ANANDAMIDE REGULATES THE EXPRESION OF THE NEW FAMILY OF IL-12 RELATED CYTOKINES IN MICROGLIA/MACROPHAGE CELLS: INVOLVEMENT IN NEUROINFLAMMATION.

CORREA FG, DOCAGNE F, MESTRE L, CLEMENTE D. & GUAZA C.

Mazagón - España

Congreso; INTERNATIONAL MEETING ON IMPLICATIONS OF COMORBIDITY FOR ETIOLOGY AND TREATMENT OF NEUROPSYCHIATRIC DISORDERS; 2005

Fundación Cerebro y Mente

The effects of cannabinoids on neuroinflammation have acquired a great interest during the last years. CNS-resident cells, mainly microglia, are a source of inflammatory cytokines during inflammation. IL-12 plays a unique role in the immune response by bridging innate and adaptive immunity and is produced primarily by monocytes, microglia/macrophages and dendritic cells in response to pathogens or upon interaction with activated T cells.
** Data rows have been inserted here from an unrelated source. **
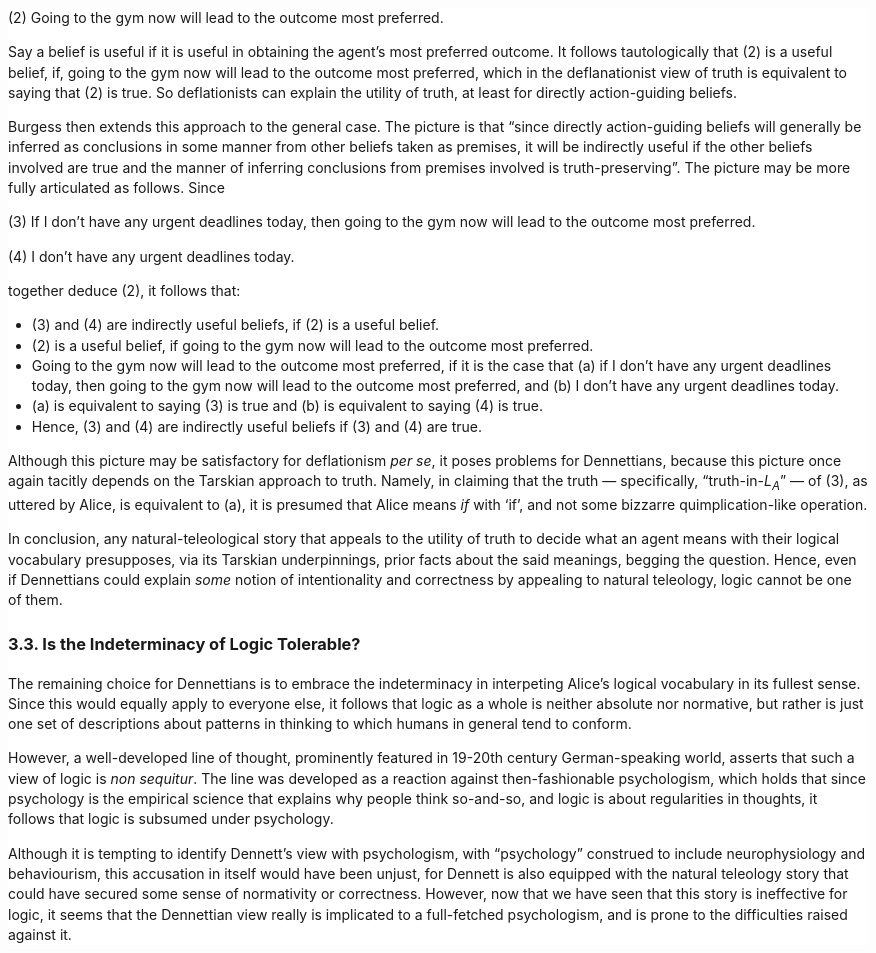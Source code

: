 (2) Going to the gym now will lead to the outcome most preferred.

Say a belief is useful if it is useful in obtaining the agent’s most preferred outcome. It follows tautologically that (2) is a useful belief, if, going to the gym now will lead to the outcome most preferred, which in the deflanationist view of truth is equivalent to saying that (2) is true. So deflationists can explain the utility of truth, at least for directly action-guiding beliefs.

Burgess then extends this approach to the general case. The picture is that “since directly action-­guiding beliefs will generally be inferred as conclusions in some manner from other beliefs taken as premises, it will be indirectly useful if the other beliefs involved are true and the manner of inferring conclusions from premises involved is truth-­preserving”. The picture may be more fully articulated as follows. Since

(3) If I don’t have any urgent deadlines today, then going to the gym now will lead to the outcome most preferred.

(4) I don’t have any urgent deadlines today.

together deduce (2), it follows that:

- (3) and (4) are indirectly useful beliefs, if (2) is a useful belief.
- (2) is a useful belief, if going to the gym now will lead to the outcome most preferred.
- Going to the gym now will lead to the outcome most preferred, if it is the case that (a) if I don’t have any urgent deadlines today, then going to the gym now will lead to the outcome most preferred, and (b) I don’t have any urgent deadlines today.
- (a) is equivalent to saying (3) is true and (b) is equivalent to saying (4) is true.
- Hence, (3) and (4) are indirectly useful beliefs if (3) and (4) are true.

Although this picture may be satisfactory for deflationism *per se*, it poses problems for Dennettians, because this picture once again tacitly depends on the Tarskian approach to truth. Namely, in claiming that the truth — specifically, “truth-in-$L_A$” — of (3), as uttered by Alice, is equivalent to (a), it is presumed that Alice means *if* with ‘if’, and not some bizzarre quimplication-like operation.

In conclusion, any natural-teleological story that appeals to the utility of truth to decide what an agent means with their logical vocabulary presupposes, via its Tarskian underpinnings, prior facts about the said meanings, begging the question. Hence, even if Dennettians could explain *some* notion of intentionality and correctness by appealing to natural teleology, logic cannot be one of them.

### 3.3. Is the Indeterminacy of Logic Tolerable?

The remaining choice for Dennettians is to embrace the indeterminacy in interpeting Alice’s logical vocabulary in its fullest sense. Since this would equally apply to everyone else, it follows that logic as a whole is neither absolute nor normative, but rather is just one set of descriptions about patterns in thinking to which humans in general tend to conform.

However, a well-developed line of thought, prominently featured in 19-20th century German-speaking world, asserts that such a view of logic is *non sequitur*. The line was developed as a reaction against then-fashionable psychologism, which holds that since psychology is the empirical science that explains why people think so-and-so, and logic is about regularities in thoughts, it follows that logic is subsumed under psychology.

Although it is tempting to identify Dennett’s view with psychologism, with “psychology” construed to include neurophysiology and behaviourism, this accusation in itself would have been unjust, for Dennett is also equipped with the natural teleology story that could have secured some sense of normativity or correctness. However, now that we have seen that this story is ineffective for logic, it seems that the Dennettian view really is implicated to a full-fetched psychologism, and is prone to the difficulties raised against it.
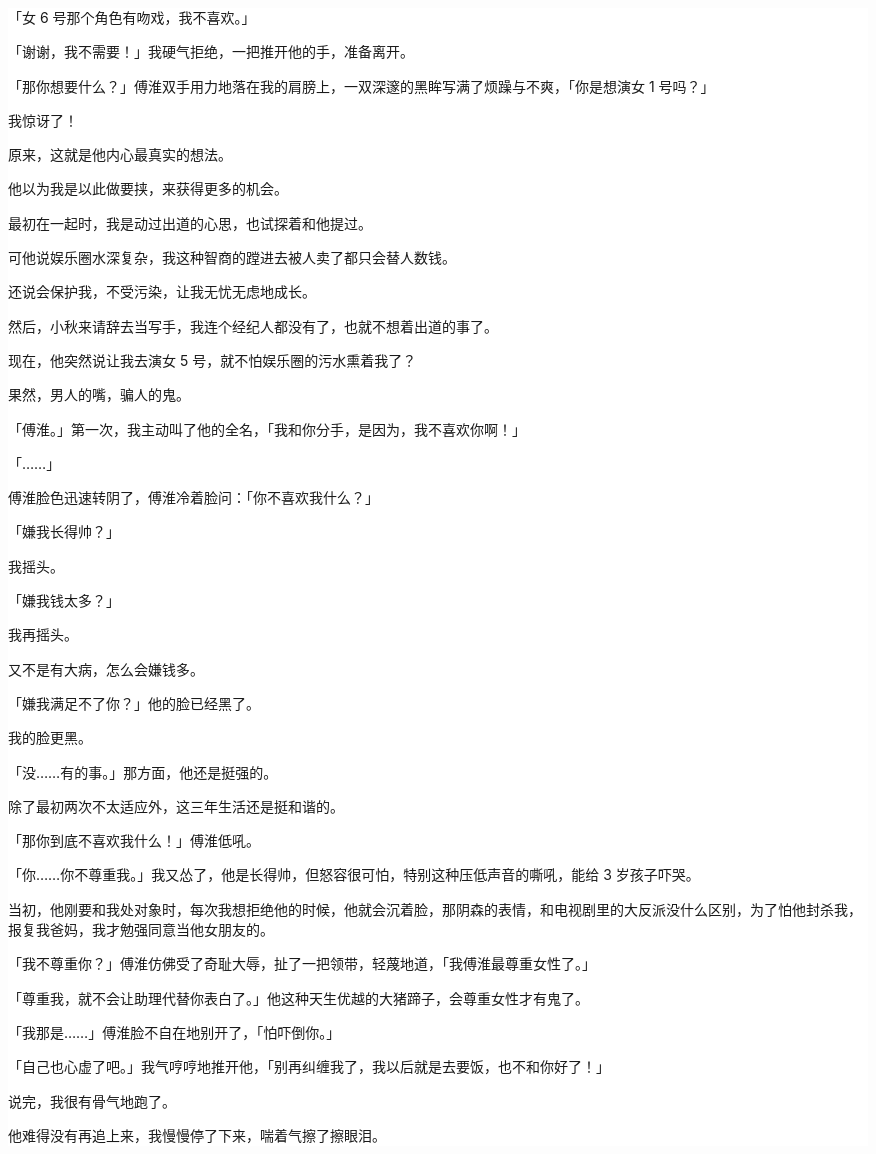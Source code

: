 「女 6 号那个角色有吻戏，我不喜欢。」

「谢谢，我不需要！」我硬气拒绝，一把推开他的手，准备离开。

「那你想要什么？」傅淮双手用力地落在我的肩膀上，一双深邃的黑眸写满了烦躁与不爽，「你是想演女 1 号吗？」

我惊讶了！

原来，这就是他内心最真实的想法。

他以为我是以此做要挟，来获得更多的机会。

最初在一起时，我是动过出道的心思，也试探着和他提过。

可他说娱乐圈水深复杂，我这种智商的蹚进去被人卖了都只会替人数钱。

还说会保护我，不受污染，让我无忧无虑地成长。

然后，小秋来请辞去当写手，我连个经纪人都没有了，也就不想着出道的事了。

现在，他突然说让我去演女 5 号，就不怕娱乐圈的污水熏着我了？

果然，男人的嘴，骗人的鬼。

「傅淮。」第一次，我主动叫了他的全名，「我和你分手，是因为，我不喜欢你啊！」

「……」

傅淮脸色迅速转阴了，傅淮冷着脸问：「你不喜欢我什么？」

「嫌我长得帅？」

我摇头。

「嫌我钱太多？」

我再摇头。

又不是有大病，怎么会嫌钱多。

「嫌我满足不了你？」他的脸已经黑了。

我的脸更黑。

「没……有的事。」那方面，他还是挺强的。

除了最初两次不太适应外，这三年生活还是挺和谐的。

「那你到底不喜欢我什么！」傅淮低吼。

「你……你不尊重我。」我又怂了，他是长得帅，但怒容很可怕，特别这种压低声音的嘶吼，能给 3 岁孩子吓哭。

当初，他刚要和我处对象时，每次我想拒绝他的时候，他就会沉着脸，那阴森的表情，和电视剧里的大反派没什么区别，为了怕他封杀我，报复我爸妈，我才勉强同意当他女朋友的。

「我不尊重你？」傅淮仿佛受了奇耻大辱，扯了一把领带，轻蔑地道，「我傅淮最尊重女性了。」

「尊重我，就不会让助理代替你表白了。」他这种天生优越的大猪蹄子，会尊重女性才有鬼了。

「我那是……」傅淮脸不自在地别开了，「怕吓倒你。」

「自己也心虚了吧。」我气哼哼地推开他，「别再纠缠我了，我以后就是去要饭，也不和你好了！」

说完，我很有骨气地跑了。

他难得没有再追上来，我慢慢停了下来，喘着气擦了擦眼泪。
IL-12 (subunits p35 and p40) and the recently described IL-23 (p19 and p40) and IL-27 (p28 and EBI3) are a new family of heterodimeric cytokines with critical functions in the activation of the immune system. These cytokines act in a secuential fashion: IL-27 primes naïve T cells, IL-12 fully activates primed T cells making them proliferate and differentiate to a Th1 response, and IL-23 activates mainly memory T cells. Dysregulated IL-12 or IL-23 gene has been implicated in the pathogenesis of infectious, inflammatory and autoimmune diseases such as multiple sclerosis. Anandamide (AEA) is an endocannabinoid whose production is enhanced in macrophage/microglia cells during inflammation. In the present study we investigated the effects of AEA in the synthesis of the subunits composing the IL-12-related cytokines family. We performed both in vitro (macrophage, microglia and RAW264.7 cell cultures) and in vivo (Theiler’s virus model of multiple sclerosis) approaches. Results from cell cultures indicate that AEA negatively regulate the activation of IL-12p40 promoter involving at least the AP1 transcription factor. AEA also inhibited the expression of the distincts subunits of IL-12 family, such as p19 (IL-23), p28 and EBI3, (IL-27). Because these actions of AEA were independent of CB1 and CB2 activation its mechanism of action remains to be elucidated. In vivo results showed that spinal cords from mice infected with the Theiler’s virus (TMEV) expressed all the members of the IL-12 family. Experiments are being performed to investigate whether AEA may affect CNS expression of these molecules in the TMEV model.